AB testing is an experiment where two or more variants of an advertisement are shown to users at random. As the experiment runs, data is collected. Eventually, the data is analyzed to determine which variation performs better.

Why use it?

Two reasons.

Test assumptions: You have questions that need to be answered for you to move forward. Without spending all sorts of money to find out why you create an AB test for your customers to show you what is more impactful.

Refinement: You want to know the difference between the minute details. For example, are your customers more likely to click on a green or red-colored button? Or, will your customers reach differently with Type A caption or Type B caption.

How to use it?

Pick something you want to test. Build a hypothesis. Test the dang thing! Once you have the data, see what conclusions you can draw. If you were specific in your test, you will have specific results.

For example:

Assumption: Customers, visiting your website, care more about the services you provide vs your recent work.

Test: Your home landing page has two buttons, “services” and “recent work”. You see how many button-clicks there are for both over a given period. Analyze the results. BOOM, you have your answer.

Answer: For my website, data shows people seem to care more about my services than my recent work.

TWO common mistakes?

1) Applying SEVERAL variables in a test. These tests are short and sweet, so be specific so the data shows the results to your hypothesis. With several variables, you have to spend more time analyzing and may realize the data is inconclusive.

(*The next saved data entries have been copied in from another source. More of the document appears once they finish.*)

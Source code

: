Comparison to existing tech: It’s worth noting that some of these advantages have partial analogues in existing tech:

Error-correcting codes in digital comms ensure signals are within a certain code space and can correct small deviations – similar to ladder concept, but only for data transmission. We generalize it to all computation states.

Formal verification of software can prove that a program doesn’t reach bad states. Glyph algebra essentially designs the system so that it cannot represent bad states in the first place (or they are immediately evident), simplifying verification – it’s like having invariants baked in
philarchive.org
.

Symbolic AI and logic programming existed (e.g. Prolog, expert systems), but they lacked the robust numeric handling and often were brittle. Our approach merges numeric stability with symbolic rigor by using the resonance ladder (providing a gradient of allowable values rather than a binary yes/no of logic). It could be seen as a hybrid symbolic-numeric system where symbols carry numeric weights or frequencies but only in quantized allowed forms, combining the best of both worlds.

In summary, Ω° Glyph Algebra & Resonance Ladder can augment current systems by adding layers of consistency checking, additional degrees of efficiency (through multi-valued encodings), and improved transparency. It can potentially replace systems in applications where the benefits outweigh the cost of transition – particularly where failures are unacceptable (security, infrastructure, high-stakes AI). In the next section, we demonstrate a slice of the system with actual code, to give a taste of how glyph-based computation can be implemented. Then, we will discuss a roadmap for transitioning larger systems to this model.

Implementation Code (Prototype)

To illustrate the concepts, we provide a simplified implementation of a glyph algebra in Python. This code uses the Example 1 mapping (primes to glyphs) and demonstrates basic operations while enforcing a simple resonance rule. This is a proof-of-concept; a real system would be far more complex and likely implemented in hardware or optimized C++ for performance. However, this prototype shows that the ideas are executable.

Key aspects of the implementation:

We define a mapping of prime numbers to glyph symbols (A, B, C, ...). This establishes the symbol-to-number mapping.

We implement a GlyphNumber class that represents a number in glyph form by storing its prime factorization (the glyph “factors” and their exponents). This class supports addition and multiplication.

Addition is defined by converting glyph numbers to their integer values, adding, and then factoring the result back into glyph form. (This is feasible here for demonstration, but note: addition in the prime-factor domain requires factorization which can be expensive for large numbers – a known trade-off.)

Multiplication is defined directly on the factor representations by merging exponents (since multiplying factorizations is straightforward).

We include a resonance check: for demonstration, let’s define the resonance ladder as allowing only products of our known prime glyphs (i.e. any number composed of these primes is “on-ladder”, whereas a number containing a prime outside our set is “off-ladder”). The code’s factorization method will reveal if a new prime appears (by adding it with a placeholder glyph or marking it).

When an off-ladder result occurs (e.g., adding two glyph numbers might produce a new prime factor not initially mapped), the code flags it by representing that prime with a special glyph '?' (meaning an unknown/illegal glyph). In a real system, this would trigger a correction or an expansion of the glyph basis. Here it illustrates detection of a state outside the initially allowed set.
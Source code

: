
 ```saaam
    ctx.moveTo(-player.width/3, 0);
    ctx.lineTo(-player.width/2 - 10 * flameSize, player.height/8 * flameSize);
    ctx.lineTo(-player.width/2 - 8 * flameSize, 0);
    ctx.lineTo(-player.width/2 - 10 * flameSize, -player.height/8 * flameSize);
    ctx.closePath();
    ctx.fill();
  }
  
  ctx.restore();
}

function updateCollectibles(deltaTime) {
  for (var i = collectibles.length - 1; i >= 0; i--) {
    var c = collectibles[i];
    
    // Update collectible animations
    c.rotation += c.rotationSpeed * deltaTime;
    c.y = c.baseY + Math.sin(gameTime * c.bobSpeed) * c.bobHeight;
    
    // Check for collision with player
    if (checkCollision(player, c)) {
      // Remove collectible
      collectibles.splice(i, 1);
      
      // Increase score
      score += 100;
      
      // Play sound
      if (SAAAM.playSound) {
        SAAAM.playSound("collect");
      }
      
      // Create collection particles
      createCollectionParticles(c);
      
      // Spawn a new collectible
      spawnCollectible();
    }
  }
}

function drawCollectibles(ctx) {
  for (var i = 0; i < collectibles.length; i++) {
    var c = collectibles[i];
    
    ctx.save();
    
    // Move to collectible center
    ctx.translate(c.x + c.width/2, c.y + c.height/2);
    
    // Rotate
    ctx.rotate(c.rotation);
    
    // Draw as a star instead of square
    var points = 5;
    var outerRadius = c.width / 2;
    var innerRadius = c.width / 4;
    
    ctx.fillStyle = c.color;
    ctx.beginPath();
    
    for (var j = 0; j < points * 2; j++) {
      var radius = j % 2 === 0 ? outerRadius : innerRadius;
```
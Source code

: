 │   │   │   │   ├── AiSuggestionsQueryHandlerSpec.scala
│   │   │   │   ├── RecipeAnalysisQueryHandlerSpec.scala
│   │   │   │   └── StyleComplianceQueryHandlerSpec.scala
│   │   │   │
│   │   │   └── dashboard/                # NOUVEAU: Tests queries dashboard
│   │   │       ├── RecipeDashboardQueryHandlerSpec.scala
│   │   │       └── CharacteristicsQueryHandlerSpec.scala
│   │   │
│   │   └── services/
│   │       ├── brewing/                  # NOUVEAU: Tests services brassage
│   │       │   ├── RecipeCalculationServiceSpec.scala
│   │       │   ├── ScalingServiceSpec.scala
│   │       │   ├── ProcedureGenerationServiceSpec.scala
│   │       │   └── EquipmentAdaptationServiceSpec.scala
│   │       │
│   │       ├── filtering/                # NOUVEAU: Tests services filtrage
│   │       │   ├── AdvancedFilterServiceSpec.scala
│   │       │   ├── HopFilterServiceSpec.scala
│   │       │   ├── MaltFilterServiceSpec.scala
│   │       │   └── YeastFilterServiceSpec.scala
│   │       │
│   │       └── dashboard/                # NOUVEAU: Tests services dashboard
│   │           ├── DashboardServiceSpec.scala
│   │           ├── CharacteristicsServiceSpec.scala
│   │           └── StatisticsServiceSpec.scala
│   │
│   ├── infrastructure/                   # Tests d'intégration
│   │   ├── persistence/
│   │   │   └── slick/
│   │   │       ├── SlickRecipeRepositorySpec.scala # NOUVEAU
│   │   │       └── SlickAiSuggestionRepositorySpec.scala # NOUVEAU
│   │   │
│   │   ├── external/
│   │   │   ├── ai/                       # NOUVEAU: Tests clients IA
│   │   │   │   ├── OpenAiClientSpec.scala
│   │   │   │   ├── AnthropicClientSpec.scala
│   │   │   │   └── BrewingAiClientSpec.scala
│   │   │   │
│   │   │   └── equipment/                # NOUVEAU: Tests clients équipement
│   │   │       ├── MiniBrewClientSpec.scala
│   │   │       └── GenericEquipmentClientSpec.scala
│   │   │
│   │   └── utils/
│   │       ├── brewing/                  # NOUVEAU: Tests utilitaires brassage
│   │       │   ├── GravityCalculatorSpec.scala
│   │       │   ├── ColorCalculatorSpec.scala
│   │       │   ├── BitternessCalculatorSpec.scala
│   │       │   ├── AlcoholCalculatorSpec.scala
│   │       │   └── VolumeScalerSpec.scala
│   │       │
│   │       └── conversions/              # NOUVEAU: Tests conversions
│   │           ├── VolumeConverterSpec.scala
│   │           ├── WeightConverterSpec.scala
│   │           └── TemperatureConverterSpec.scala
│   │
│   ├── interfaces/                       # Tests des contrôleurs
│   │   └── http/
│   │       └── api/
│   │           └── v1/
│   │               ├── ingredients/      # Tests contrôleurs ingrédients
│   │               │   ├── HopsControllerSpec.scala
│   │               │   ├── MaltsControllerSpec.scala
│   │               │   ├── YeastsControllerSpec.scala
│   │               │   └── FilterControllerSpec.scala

2) Using the wrong metric when testing. Most people are okay with running a test for a set duration of time. Tests do NOT care about time, it is about the number of data points that matter, not how long the test ran.

My thoughts…

I love AB testing and figuring out the psychology of a subtle change. This can be as simple as using a word like “wet” vs “moist” in a campaign, the appealing nature of “blue” vs “green” on a button, and so much more. Also, running these tests make me feel like an undercover cop or a behavioral scientist. Seeing the data and coming to a conclusion is the fun part. Test your hypothesis and get an answer!